California’s drought is causing farmers to go broke

California's drought is causing farmers to go broke

‘It’s a disaster.’ Drought dramatically shrinking California farmland, costing $1.7 billion a year.

California is losing roughly 50 percent of its farmland to drought, and farmers are going broke trying to keep their fields water-fed, according to new data from the University of California’s Institute for Agriculture and Development.

The numbers from the California Department of Food and Agriculture are stunning. The agency’s state agriculture director told reporters Friday that at least $1.7 billion a year would be lost this fiscal year if the drought continues, the Sacramento Bee reported.

“This year it’s going to be $1.7 billion dollars. In five years, it’s going to be $14 billion,” said Bill Northey, the state agriculture department’s director.

A third of the state’s crops are in trouble. According to the Bee’s analysis of federal government data, at current levels of irrigation, the state is expected to lose $1.3 billion a year to drought by 2018.

That’s $300 million more than the state currently gets in agricultural aid from the federal government.

“We can’t afford $1.7 billion in crop losses. We can’t afford to lose $14 billion in crop losses,” Northey said. “We need some help. It’s a disaster.”

The state agriculture department released new data Thursday revealing that California’s average cost to produce a bushel of corn is $3,053.

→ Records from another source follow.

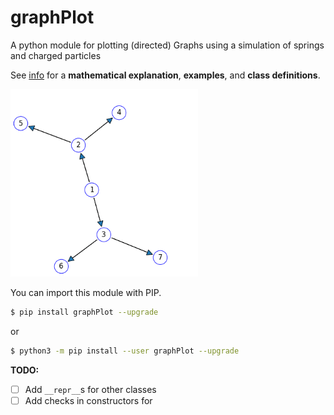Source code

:# graphPlot

A python module for plotting (directed) Graphs using a simulation of springs
and charged particles


See [info](https://francisp336.github.io/graphPlot/) for a
**mathematical explanation**, **examples**, and **class definitions**.


<img src="docs/example.png" width="300px" />

You can import this module with PIP.

```bash
$ pip install graphPlot --upgrade
```

or

```bash
$ python3 -m pip install --user graphPlot --upgrade
```






**TODO:**
- [ ] Add `__repr__`s for other classes
- [ ] Add checks in constructors for
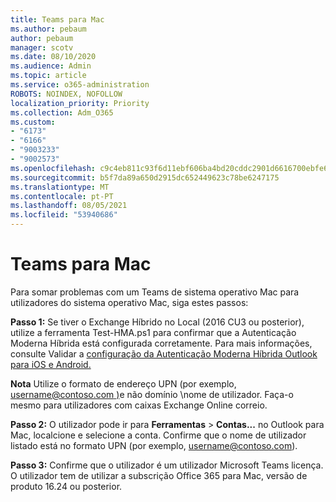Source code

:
```yaml
---
title: Teams para Mac
ms.author: pebaum
author: pebaum
manager: scotv
ms.date: 08/10/2020
ms.audience: Admin
ms.topic: article
ms.service: o365-administration
ROBOTS: NOINDEX, NOFOLLOW
localization_priority: Priority
ms.collection: Adm_O365
ms.custom:
- "6173"
- "6166"
- "9003233"
- "9002573"
ms.openlocfilehash: c9c4eb811c93f6d11ebf606ba4bd20cddc2901d6616700ebfe6ef597dd8dc006
ms.sourcegitcommit: b5f7da89a650d2915dc652449623c78be6247175
ms.translationtype: MT
ms.contentlocale: pt-PT
ms.lasthandoff: 08/05/2021
ms.locfileid: "53940686"
---
```

# <a name="teams-add-in-for-mac"></a>Teams para Mac

Para somar problemas com um Teams de sistema operativo Mac para utilizadores do sistema operativo Mac, siga estes passos:

**Passo 1:** Se tiver o Exchange Híbrido no Local (2016 CU3 ou posterior), utilize a ferramenta Test-HMA.ps1 para confirmar que a Autenticação Moderna Híbrida está configurada corretamente. Para mais informações, consulte Validar a [configuração da Autenticação Moderna Híbrida Outlook para iOS e Android.](https://aka.ms/TestHMAEAS)  

**Nota** Utilize o formato de endereço UPN (por exemplo, [username@contoso.com )](mailto:username@contoso.com)e não domínio \nome de utilizador. Faça-o mesmo para utilizadores com caixas Exchange Online correio.

**Passo 2:** O utilizador pode ir para **Ferramentas**  >  **Contas...** no Outlook para Mac, localcione e selecione a conta. Confirme que o nome de utilizador listado está no formato UPN (por exemplo, [username@contoso.com](mailto:username@contoso.com)).

**Passo 3:** Confirme que o utilizador é um utilizador Microsoft Teams licença. O utilizador tem de utilizar a subscrição Office 365 para Mac, versão de produto 16.24 ou posterior.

The latest economic data show that California has lost about 2,700 farms in the past year, or roughly 30 percent of farms in the state.

“Farms, if they stay here in California, they have to move to the right conditions in the soil and the right conditions in the water,” Northey said. “And we can help them with that.”

Aerial video from the University of California’s Institute for Agriculture and Development show the devastating impact of California’s drought. (Sung Lee/University of California)

The drought has been affecting farmers for a year, but the data the state released Thursday shows that the crisis is deepening as the summer goes on.